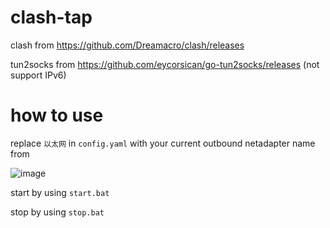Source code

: # clash-tap

clash from https://github.com/Dreamacro/clash/releases

tun2socks from https://github.com/eycorsican/go-tun2socks/releases (not support IPv6)

# how to use

replace `以太网` in `config.yaml` with your current outbound netadapter name from

![image](https://user-images.githubusercontent.com/23069451/79680340-49bf9980-8241-11ea-86e3-46e39b576867.png)

start by using `start.bat`

stop by using `stop.bat`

---

*Exercise brief*
Pull every line containing the word "https" out of the listing.

*Response to the exercise*
clash from https://github.com/Dreamacro/clash/releases
tun2socks from https://github.com/eycorsican/go-tun2socks/releases (not support IPv6)
![image](https://user-images.githubusercontent.com/23069451/79680340-49bf9980-8241-11ea-86e3-46e39b576867.png)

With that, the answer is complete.